= Diophantine quintuple =

Set of positive integers such that the product of any two plus one is a perfect square

In number theory, a diophantine m-tuple is a set of m positive integers $\{a_1, a_2, a_3, a_4,\ldots, a_m\}$ such that $a_i a_j + 1$ is a perfect square for any $1\le i < j \le m.$ A set of m positive rational numbers with the similar property that the product of any two is one less than a rational square is known as a rational diophantine m-tuple.

== Diophantine m-tuples ==
The first diophantine quadruple was found by Fermat: $\{1,3, 8, 120\}.$ It was proved in 1969 by Baker and Davenport that a fifth positive integer cannot be added to this set.
However, Euler was able to extend this set by adding the rational number
$\tfrac{777480}{8288641}.$

The question of existence of (integer) diophantine quintuples was one of the oldest outstanding unsolved problems in number theory. In 2004 Andrej Dujella showed that at most a finite number of diophantine quintuples exist. In 2016 it was shown that no such quintuples exist by He, Togbé and Ziegler.

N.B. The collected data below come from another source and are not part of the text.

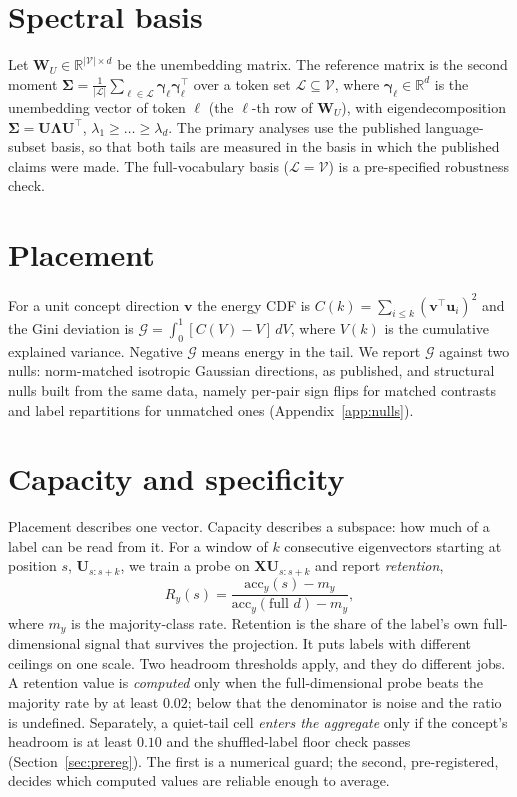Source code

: \documentclass[11pt]{report}
\begin{document}
\section{Spectral basis}
Let $\mathbf{W}_U \in \mathbb{R}^{|\mathcal{V}|\times d}$ be the unembedding
matrix. The reference matrix is the second moment
$\boldsymbol{\Sigma} = \tfrac{1}{|\mathcal{L}|}\sum_{\ell\in\mathcal{L}}
\boldsymbol{\gamma}_\ell\boldsymbol{\gamma}_\ell^\top$ over a token set
$\mathcal{L}\subseteq\mathcal{V}$, where $\boldsymbol{\gamma}_\ell\in\mathbb{R}^d$
is the unembedding vector of token $\ell$ (the $\ell$-th row of
$\mathbf{W}_U$), with eigendecomposition
$\boldsymbol{\Sigma} = \mathbf{U}\boldsymbol{\Lambda}\mathbf{U}^\top$,
$\lambda_1 \ge \dots \ge \lambda_d$. The primary analyses use the published
language-subset basis, so that both tails are measured in the basis in which the
published claims were made. The full-vocabulary basis
($\mathcal{L}=\mathcal{V}$) is a pre-specified robustness check.

\section{Placement}
For a unit concept direction $\mathbf{v}$ the energy CDF is
$C(k) = \sum_{i\le k}(\mathbf{v}^\top\mathbf{u}_i)^2$ and the Gini deviation is
$\mathcal{G} = \int_0^1 [C(V) - V]\,dV$, where $V(k)$ is the cumulative explained
variance. Negative $\mathcal{G}$ means energy in the tail. We report
$\mathcal{G}$ against two nulls: norm-matched isotropic Gaussian directions, as
published, and structural nulls built from the same data, namely per-pair sign
flips for matched contrasts and label repartitions for unmatched ones
(Appendix~\ref{app:nulls}).

\section{Capacity and specificity}
Placement describes one vector. Capacity describes a subspace: how much of a
label can be read from it. For a window of $k$ consecutive eigenvectors starting
at position $s$, $\mathbf{U}_{s:s+k}$, we train a probe on
$\mathbf{X}\mathbf{U}_{s:s+k}$ and report \emph{retention},
\begin{equation}
  R_y(s) = \frac{\mathrm{acc}_y(s) - m_y}{\mathrm{acc}_y(\text{full } d) - m_y},
\end{equation}
where $m_y$ is the majority-class rate. Retention is the share of the label's
own full-dimensional signal that survives the projection. It puts labels with
different ceilings on one scale. Two headroom thresholds apply, and they do
different jobs. A retention value is \emph{computed} only when the
full-dimensional probe beats the majority rate by at least $0.02$; below that the
denominator is noise and the ratio is undefined. Separately, a quiet-tail cell
\emph{enters the aggregate} only if the concept's headroom is at least $0.10$ and
the shuffled-label floor check passes (Section~\ref{sec:prereg}). The first is a
numerical guard; the second, pre-registered, decides which computed values are
reliable enough to average.
\end{document}
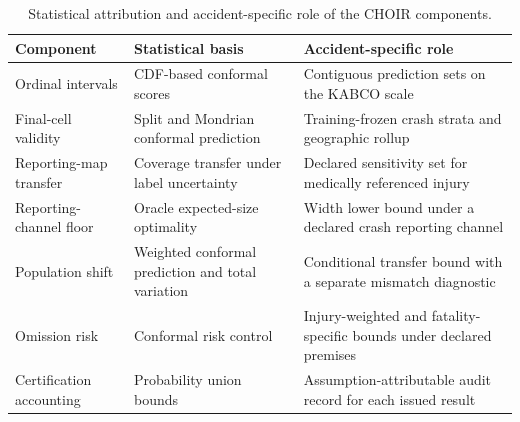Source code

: \begin{table}[pos=htbp]
\centering
\caption{Statistical attribution and accident-specific role of the CHOIR components.}
\label{tbl:attribution}
\begin{tabular}{p{.20\linewidth}p{.31\linewidth}p{.39\linewidth}}
\toprule
Component & Statistical basis & Accident-specific role \\
\midrule
Ordinal intervals & CDF-based conformal scores & Contiguous prediction sets on the KABCO scale \\
Final-cell validity & Split and Mondrian conformal prediction & Training-frozen crash strata and geographic rollup \\
Reporting-map transfer & Coverage transfer under label uncertainty & Declared sensitivity set for medically referenced injury \\
Reporting-channel floor & Oracle expected-size optimality & Width lower bound under a declared crash reporting channel \\
Population shift & Weighted conformal prediction and total variation & Conditional transfer bound with a separate mismatch diagnostic \\
Omission risk & Conformal risk control & Injury-weighted and fatality-specific bounds under declared premises \\
Certification accounting & Probability union bounds & Assumption-attributable audit record for each issued result \\
\bottomrule
\end{tabular}
\end{table}
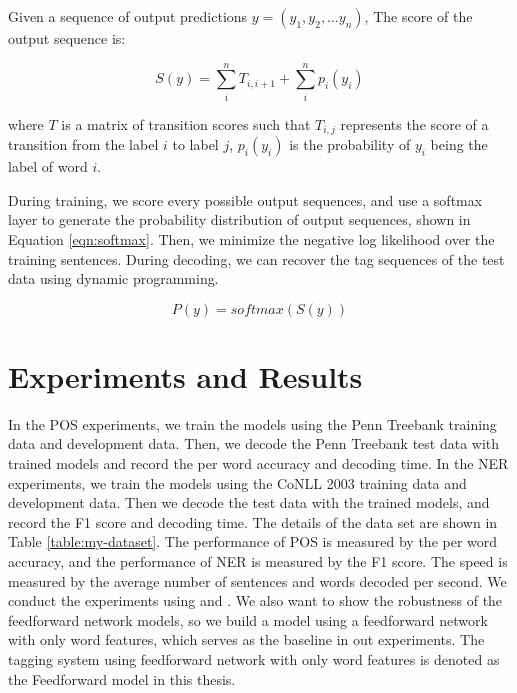 Given a sequence of output predictions $y=\left( y_{1},y_{2},\ldots y_{n}\right)$,
The score of the output sequence is:

\begin{equation}
S\left( y\right)=\sum _{i}^{n}T_{i,i+1}+\sum _{i}^{n}p_{i}\left(y_{i}\right)
\end{equation}

where $T$ is a matrix of transition scores such that $T_{i,j}$ represents the score of a transition from the label $i$ to label $j$, $p_{i}\left(y_{i}\right)$ is the probability of $y_{i}$ being the label of word $i$.

During training, we score every possible output sequences, and use a softmax layer to generate the probability distribution of output sequences, shown in Equation \ref{eqn:softmax}. Then, we minimize the negative log likelihood over the training sentences. During decoding, we can recover the tag sequences of the test data using dynamic programming.

\begin{equation}\label{eqn:softmax}
P\left( y\right) = \textit{softmax}(S\left( y\right))
\end{equation}


\section{Experiments and Results}

In the POS experiments, we train the models using the Penn Treebank training data and development data. Then, we decode the Penn Treebank test data with trained models and record the per word accuracy and decoding time. In the NER experiments, we train the models using the CoNLL 2003 training data and development data. Then we decode the test data with the trained models, and record the F1 score and decoding time. The details of the data set are shown in Table \ref{table:my-dataset}. The performance of POS is measured by the per word accuracy, and the performance of NER is measured by the F1 score. The speed is measured by the average number of sentences and words decoded per second. We conduct the experiments using \ffa{} and \ffb. We also want to show the robustness of the feedforward network models, so we build a model using a feedforward network with only word features, which serves as the baseline in out experiments. The tagging system using feedforward network with only word features is denoted as the Feedforward model in this thesis.

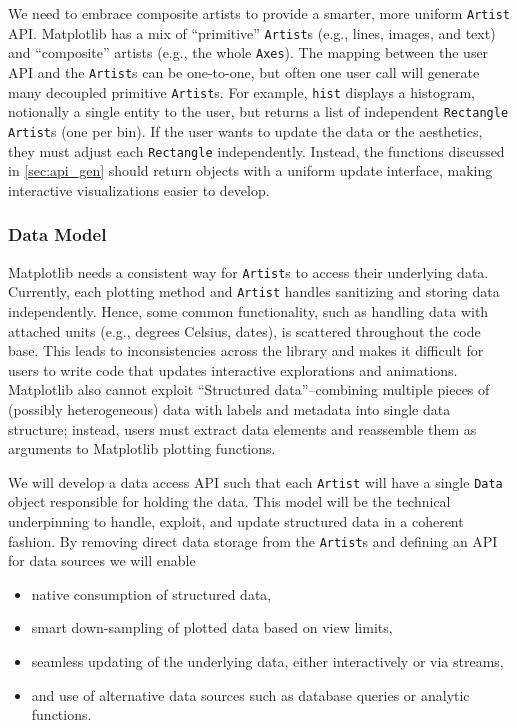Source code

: \documentclass[11pt,letterpaper]{article}  %
\begin{document}
We need to embrace composite artists to provide a smarter, more uniform \texttt{Artist} API.
Matplotlib has a mix of ``primitive'' \texttt{Artist}s (e.g., lines, images, and text) and ``composite'' artists (e.g., the whole \texttt{Axes}). The mapping between the user API and the \texttt{Artist}s can be
one-to-one, but often one user call will generate many decoupled primitive \texttt{Artist}s.
For example, \texttt{hist} displays a histogram, notionally a single entity to the user,
but returns a list of independent \texttt{Rectangle} \texttt{Artist}s (one per bin).
If the user wants to update the data or the aesthetics, they must adjust each \texttt{Rectangle} independently.
Instead, the functions discussed in \ref{sec:api_gen} should return objects with
a uniform update interface, making interactive visualizations easier to develop.


\subsubsection{Data Model}
\label{sec:dm}
Matplotlib needs a consistent way for \texttt{Artist}s to access their underlying data. Currently, each plotting method and \texttt{Artist} handles sanitizing and storing data independently. Hence, some common functionality, such as handling data with attached units (e.g., degrees Celsius, dates), is scattered throughout the code base. This leads to inconsistencies across the library and makes it difficult for users to write code that updates interactive explorations and animations. Matplotlib also cannot exploit ``Structured data''--combining multiple pieces of (possibly heterogeneous) data with labels and metadata into single data structure; instead, users must extract data elements and reassemble them as arguments to Matplotlib plotting functions.

We will develop a data access API such that each \texttt{Artist} will have a single \texttt{Data} object responsible for holding the data. This model will be the technical underpinning to handle, exploit, and
update structured data in a coherent fashion. By removing direct data storage from the \texttt{Artist}s and defining an API for data sources we will enable

\begin{itemize}[noitemsep]
  \item native consumption of structured data,
  \item smart down-sampling of plotted data based on view limits,
  \item seamless updating of the underlying data, either interactively or via streams,
  \item and use of alternative data sources such as database queries or analytic functions.
\end{itemize}
\end{document}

As Euler proved, every Diophantine pair can be extended to a Diophantine quadruple. The same is true for every Diophantine triple. In both of these types of extension, as for Fermat's quadruple, it is possible to add a fifth rational number rather than an integer.

== The rational case ==
Diophantus himself found the rational diophantine quadruple $\left\{\tfrac1{16}, \tfrac{33}{16}, \tfrac{17}4, \tfrac{105}{16}\right\}.$ More recently, Philip Gibbs found sets of six positive rationals with the property. It is not known whether any larger rational diophantine m-tuples exist or even if there is an upper bound, but it is known that no infinite set of rationals with the property exists.